I see the same problem in my client work. I train sales teams for a living, and whether it's a contractor following an SOP or a sales rep following a playbook, the core challenge is identical: consistency.

Everyone talks about AI hallucinations, but nobody talks about the human version. The inconsistency that quietly kills deals, training programs, and operational processes every day.

You build the playbook. You train the team. And then you hope they actually follow it. SOPs you write at midnight knowing that maybe half the steps get executed the way you intended. Reps skip discovery questions. Managers wing their coaching. People get tired, distracted, overconfident.

The biggest risk in any process isn't a bad strategy. It's execution risk. The gap between what the playbook says and what the human actually does.

I've always been wired to fight that with systems. Partly discipline, partly necessity. I have ADHD, so if something isn't a documented process, it doesn't get done. That orientation has shaped how I build everything: how I delegate, how I onboard, how I deliver client work.

The Shift

Something shifted in Q4 2025. The SOPs I've always written don't just train people anymore.

They run.

They run with best practices embedded, at full effort, every time. They don't skip steps because they're tired or think they know better. The execution risk that's followed me through every business I've built, every sales team I've trained, drops close to zero.

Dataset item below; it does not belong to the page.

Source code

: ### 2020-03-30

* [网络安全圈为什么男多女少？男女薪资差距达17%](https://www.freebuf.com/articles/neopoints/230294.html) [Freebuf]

In Q1 2026, working alone, I accomplished more than I would have expected to achieve in an entire year. No engineering team. No technical background.

I built 30+ working automations. Not prototypes, not demos. Systems that run my business every single day.

And the thing that made it possible isn't what most people think.

The Building Permit

If most of your work involves research, communication, analysis, writing, or moving information between systems, then the question isn't whether AI can help with your problem. It's whether you can describe your problem as a process.

Every system I described above was built using the same five steps.

Step 1: Start with the business problem. Identify the processes that contribute to it. Map the steps, the decisions, the criteria for moving from one stage to the next.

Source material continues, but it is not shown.